Set down a true copy of the data, with all pictures left out.
[Opening Dataset extract section]
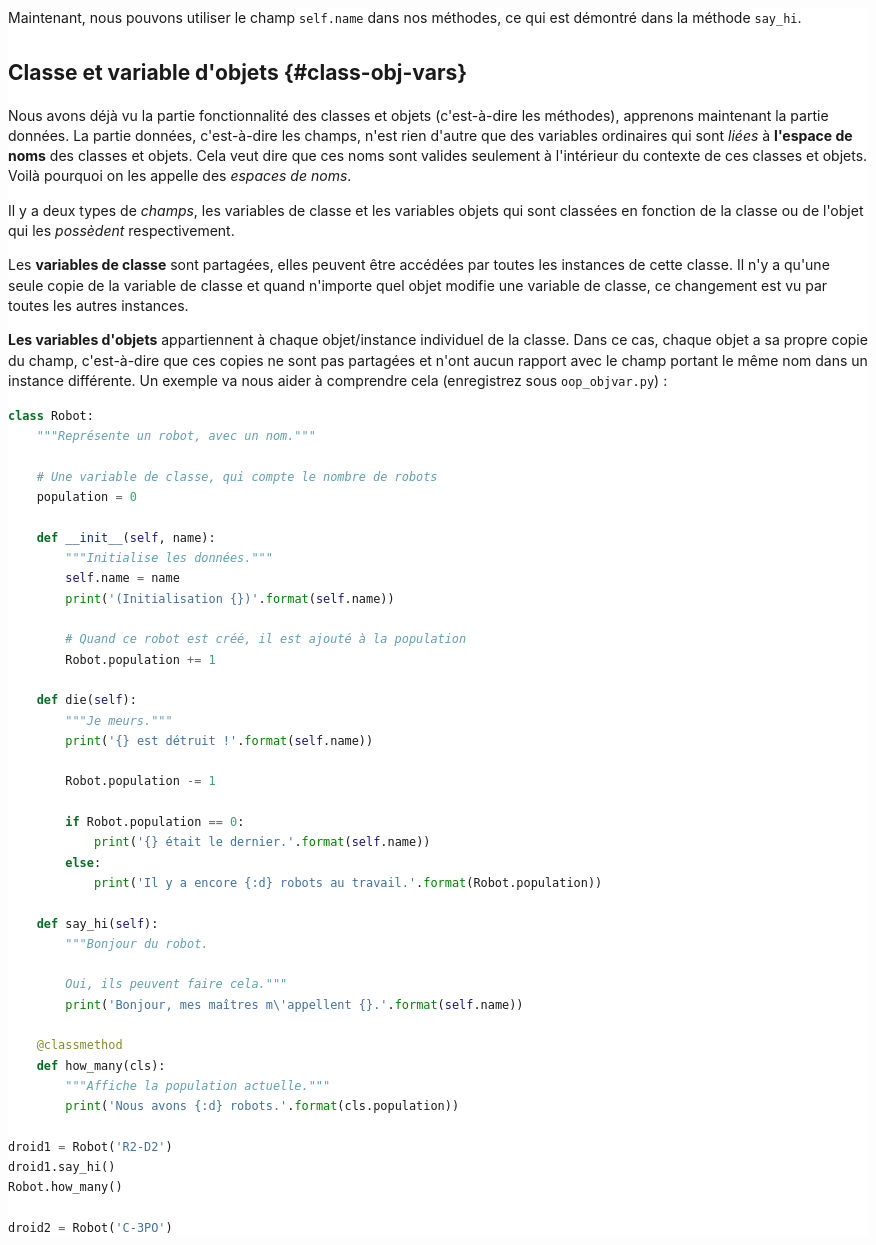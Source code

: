 Maintenant, nous pouvons utiliser le champ `self.name` dans nos méthodes, ce qui est démontré dans la méthode `say_hi`.

## Classe et variable d'objets {#class-obj-vars}

Nous avons déjà vu la partie fonctionnalité des classes et objets (c'est-à-dire les méthodes), apprenons maintenant la partie données. La partie données, c'est-à-dire les champs, n'est rien d'autre que des variables ordinaires qui sont _liées_ à **l'espace de noms** des classes et objets. Cela veut dire que ces noms sont valides seulement à l'intérieur du contexte de ces classes et objets. Voilà pourquoi on les appelle des _espaces de noms_.

Il y a deux types de _champs_, les variables de classe et les variables objets qui sont classées en fonction de la classe ou de l'objet qui les _possèdent_ respectivement.

Les **variables de classe** sont partagées, elles peuvent être accédées par toutes les instances de cette classe. Il n'y a qu'une seule copie de la variable de classe et quand n'importe quel objet modifie une variable de classe, ce changement est vu par toutes les autres instances.

**Les variables d'objets** appartiennent à chaque objet/instance individuel de la classe. Dans ce cas, chaque objet a sa propre copie du champ, c'est-à-dire que ces copies ne sont pas partagées et n'ont aucun rapport avec le champ portant le même nom dans un instance différente. Un exemple va nous aider à comprendre cela (enregistrez sous `oop_objvar.py`) :

```python
class Robot:
    """Représente un robot, avec un nom."""

    # Une variable de classe, qui compte le nombre de robots
    population = 0

    def __init__(self, name):
        """Initialise les données."""
        self.name = name
        print('(Initialisation {})'.format(self.name))

        # Quand ce robot est créé, il est ajouté à la population
        Robot.population += 1

    def die(self):
        """Je meurs."""
        print('{} est détruit !'.format(self.name))

        Robot.population -= 1

        if Robot.population == 0:
            print('{} était le dernier.'.format(self.name))
        else:
            print('Il y a encore {:d} robots au travail.'.format(Robot.population))

    def say_hi(self):
        """Bonjour du robot.

        Oui, ils peuvent faire cela."""
        print('Bonjour, mes maîtres m\'appellent {}.'.format(self.name))

    @classmethod
    def how_many(cls):
        """Affiche la population actuelle."""
        print('Nous avons {:d} robots.'.format(cls.population))

droid1 = Robot('R2-D2')
droid1.say_hi()
Robot.how_many()

droid2 = Robot('C-3PO')
```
[Closing Dataset extract section]
Solution to the exercise ::
Source code

: Maintenant, nous pouvons utiliser le champ `self.name` dans nos méthodes, ce qui est démontré dans la méthode `say_hi`.

## Classe et variable d'objets {#class-obj-vars}

Nous avons déjà vu la partie fonctionnalité des classes et objets (c'est-à-dire les méthodes), apprenons maintenant la partie données. La partie données, c'est-à-dire les champs, n'est rien d'autre que des variables ordinaires qui sont _liées_ à **l'espace de noms** des classes et objets. Cela veut dire que ces noms sont valides seulement à l'intérieur du contexte de ces classes et objets. Voilà pourquoi on les appelle des _espaces de noms_.

Il y a deux types de _champs_, les variables de classe et les variables objets qui sont classées en fonction de la classe ou de l'objet qui les _possèdent_ respectivement.

Les **variables de classe** sont partagées, elles peuvent être accédées par toutes les instances de cette classe. Il n'y a qu'une seule copie de la variable de classe et quand n'importe quel objet modifie une variable de classe, ce changement est vu par toutes les autres instances.

**Les variables d'objets** appartiennent à chaque objet/instance individuel de la classe. Dans ce cas, chaque objet a sa propre copie du champ, c'est-à-dire que ces copies ne sont pas partagées et n'ont aucun rapport avec le champ portant le même nom dans un instance différente. Un exemple va nous aider à comprendre cela (enregistrez sous `oop_objvar.py`) :

```python
class Robot:
    """Représente un robot, avec un nom."""

    # Une variable de classe, qui compte le nombre de robots
    population = 0

    def __init__(self, name):
        """Initialise les données."""
        self.name = name
        print('(Initialisation {})'.format(self.name))

        # Quand ce robot est créé, il est ajouté à la population
        Robot.population += 1

    def die(self):
        """Je meurs."""
        print('{} est détruit !'.format(self.name))

        Robot.population -= 1

        if Robot.population == 0:
            print('{} était le dernier.'.format(self.name))
        else:
            print('Il y a encore {:d} robots au travail.'.format(Robot.population))

    def say_hi(self):
        """Bonjour du robot.

        Oui, ils peuvent faire cela."""
        print('Bonjour, mes maîtres m\'appellent {}.'.format(self.name))

    @classmethod
    def how_many(cls):
        """Affiche la population actuelle."""
        print('Nous avons {:d} robots.'.format(cls.population))

droid1 = Robot('R2-D2')
droid1.say_hi()
Robot.how_many()

droid2 = Robot('C-3PO')
```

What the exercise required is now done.